Office Environment

Secrets of a Pediatric Eyecare Practice: What Your Office Needs to Be Kid-Friendly

By Jennifer Qayum, OD

July 10, 2019

Young children come with needs that are different from your adult patients. One aspect of those needs is office environment. Here’s how my pediatrics-only practice, which is part of Children’s Mercy Hospital in Kansas City, Mo., has created an office especially with kids in mind.

Keep the Exam Moving
Our practice schedules patients every 15 minutes. With our excellent support staff, this is adequate scheduling. When patients are coming in for their comprehensive exam, including dilation, they are in the office for 1.5-2 hours.

Fifteen minutes is the approximate face-to-face time providers spend with each patient. Our excellent support staff performs the majority of the work-up (visual acuity, stereoscopy, pupils, etc.). The provider may perform cover test and other exam elements prior to dilation. We then allow 30 minutes for dilation and will complete the remainder of the exam post-dilation.

The important thing to remember with timing of pediatric exams is that children lose interest easily, so moving quickly benefits the patient and helps with exam efficiency.

In addition, with pediatric exams, I find myself relying more on my objective findings than subjective findings, so even if a patient is being uncooperative I know that I can obtain my objective findings efficiently.

The reception area in Dr. Qayum’s office. She says it’s important to provide toys like this to keep children occupied as they wait for their appointment to begin.

Keep Them Entertained While They Wait
Our reception area has toys, children’s books and children’s television shows playing on TVs. These simple additions to the reception area are enough to keep patients at ease and entertained while they wait.

Our patients enjoy our toys the most. These are basic toys that should not be too costly for your practice. Something as simple as a rug with a city design and a few toy cars is enough to keep children entertained for their wait.

Stock Up on Essential Supplies in Exam Room
I often work with infants, uncooperative, special needs and non-verbal patients. I find the most important tool for obtaining a reliable pediatric exam to be cyclopentalate drops, as I often must rely on my objective findings to make a treatment plan.

Our exam rooms are furnished with little additional equipment compared to a typical exam lane. The tools I use for every patient include fixation targets, retinoscope and loose lenses, slit lamp and binocular indirect ophthalmoscope.

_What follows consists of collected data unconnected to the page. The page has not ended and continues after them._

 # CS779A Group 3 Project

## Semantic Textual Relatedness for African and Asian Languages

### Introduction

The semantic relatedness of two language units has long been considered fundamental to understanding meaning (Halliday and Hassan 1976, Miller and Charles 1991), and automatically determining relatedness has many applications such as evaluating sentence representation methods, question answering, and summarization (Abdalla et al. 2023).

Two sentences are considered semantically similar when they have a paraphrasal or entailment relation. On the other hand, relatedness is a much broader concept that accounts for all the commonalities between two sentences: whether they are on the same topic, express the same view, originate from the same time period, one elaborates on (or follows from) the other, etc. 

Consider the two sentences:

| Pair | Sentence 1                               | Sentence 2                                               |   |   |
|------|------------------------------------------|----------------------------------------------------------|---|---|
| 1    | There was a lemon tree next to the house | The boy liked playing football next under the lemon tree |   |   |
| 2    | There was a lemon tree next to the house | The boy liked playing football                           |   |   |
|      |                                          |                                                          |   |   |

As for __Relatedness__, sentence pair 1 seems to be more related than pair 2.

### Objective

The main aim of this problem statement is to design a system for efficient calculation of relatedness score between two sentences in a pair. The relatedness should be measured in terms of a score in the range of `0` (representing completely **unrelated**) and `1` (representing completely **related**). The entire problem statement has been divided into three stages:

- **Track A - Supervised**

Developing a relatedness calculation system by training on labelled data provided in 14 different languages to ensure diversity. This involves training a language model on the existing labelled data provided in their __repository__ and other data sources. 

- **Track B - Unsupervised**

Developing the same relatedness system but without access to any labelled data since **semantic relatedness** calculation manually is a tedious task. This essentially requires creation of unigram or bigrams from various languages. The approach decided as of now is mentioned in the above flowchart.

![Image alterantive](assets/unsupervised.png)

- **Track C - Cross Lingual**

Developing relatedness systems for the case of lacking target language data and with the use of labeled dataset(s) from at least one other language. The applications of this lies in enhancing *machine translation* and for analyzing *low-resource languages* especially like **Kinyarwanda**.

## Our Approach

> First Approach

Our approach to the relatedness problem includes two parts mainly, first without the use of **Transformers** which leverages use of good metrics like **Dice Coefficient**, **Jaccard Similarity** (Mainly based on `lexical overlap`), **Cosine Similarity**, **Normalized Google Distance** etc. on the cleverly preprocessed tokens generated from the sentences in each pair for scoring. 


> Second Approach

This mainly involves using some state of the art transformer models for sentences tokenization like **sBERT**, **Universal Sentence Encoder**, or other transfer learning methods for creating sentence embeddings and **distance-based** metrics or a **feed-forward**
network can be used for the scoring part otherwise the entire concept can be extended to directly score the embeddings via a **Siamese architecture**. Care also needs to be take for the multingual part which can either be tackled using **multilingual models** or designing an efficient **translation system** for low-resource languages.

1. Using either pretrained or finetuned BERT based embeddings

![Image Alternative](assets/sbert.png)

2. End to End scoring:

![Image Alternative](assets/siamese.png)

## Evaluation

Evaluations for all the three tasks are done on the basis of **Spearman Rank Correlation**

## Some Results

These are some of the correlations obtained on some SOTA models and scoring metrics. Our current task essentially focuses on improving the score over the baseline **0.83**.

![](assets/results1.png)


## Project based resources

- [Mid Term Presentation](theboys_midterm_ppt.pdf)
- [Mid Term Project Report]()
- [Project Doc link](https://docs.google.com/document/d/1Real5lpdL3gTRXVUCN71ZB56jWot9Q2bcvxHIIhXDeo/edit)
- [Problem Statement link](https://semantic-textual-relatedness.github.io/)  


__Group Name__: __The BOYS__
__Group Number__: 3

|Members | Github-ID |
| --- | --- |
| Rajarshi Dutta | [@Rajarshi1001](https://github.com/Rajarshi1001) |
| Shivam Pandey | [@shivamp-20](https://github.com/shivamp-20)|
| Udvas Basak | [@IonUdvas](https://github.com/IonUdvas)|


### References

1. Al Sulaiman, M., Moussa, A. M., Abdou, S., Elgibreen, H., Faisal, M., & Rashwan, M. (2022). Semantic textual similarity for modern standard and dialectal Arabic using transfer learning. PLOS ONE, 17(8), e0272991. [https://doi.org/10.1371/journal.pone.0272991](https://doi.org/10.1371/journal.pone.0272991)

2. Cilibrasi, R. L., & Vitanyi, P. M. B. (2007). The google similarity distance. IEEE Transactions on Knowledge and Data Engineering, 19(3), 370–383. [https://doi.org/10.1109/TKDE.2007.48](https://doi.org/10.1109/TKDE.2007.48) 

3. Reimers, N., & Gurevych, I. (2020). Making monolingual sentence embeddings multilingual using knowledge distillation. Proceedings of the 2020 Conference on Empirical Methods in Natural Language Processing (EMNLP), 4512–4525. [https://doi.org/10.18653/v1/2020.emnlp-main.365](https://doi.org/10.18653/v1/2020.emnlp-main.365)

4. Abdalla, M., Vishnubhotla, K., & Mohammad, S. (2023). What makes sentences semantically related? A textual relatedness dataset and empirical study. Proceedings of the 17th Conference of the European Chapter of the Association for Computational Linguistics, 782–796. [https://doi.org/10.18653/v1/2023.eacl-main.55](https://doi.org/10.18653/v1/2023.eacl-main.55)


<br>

The most useful additional items are lighted spinning toys, which we purchase for about $3 a piece, and our M&S visual acuity system, which allows for playing cartoons and animal fixation targets. We play old movies, for which our clinics paid the copyright usage fee. This is so helpful for completing the exam!

Make the Exam Room Comfortable for Parents, Too
Parents always accompany young children to their exams. We have 3-4 extra chairs in our exam lanes for parents and additional family members (siblings often accompany the patient as well).

We have 20-foot exam lanes, so we are fortunate to have the space for these extra chairs.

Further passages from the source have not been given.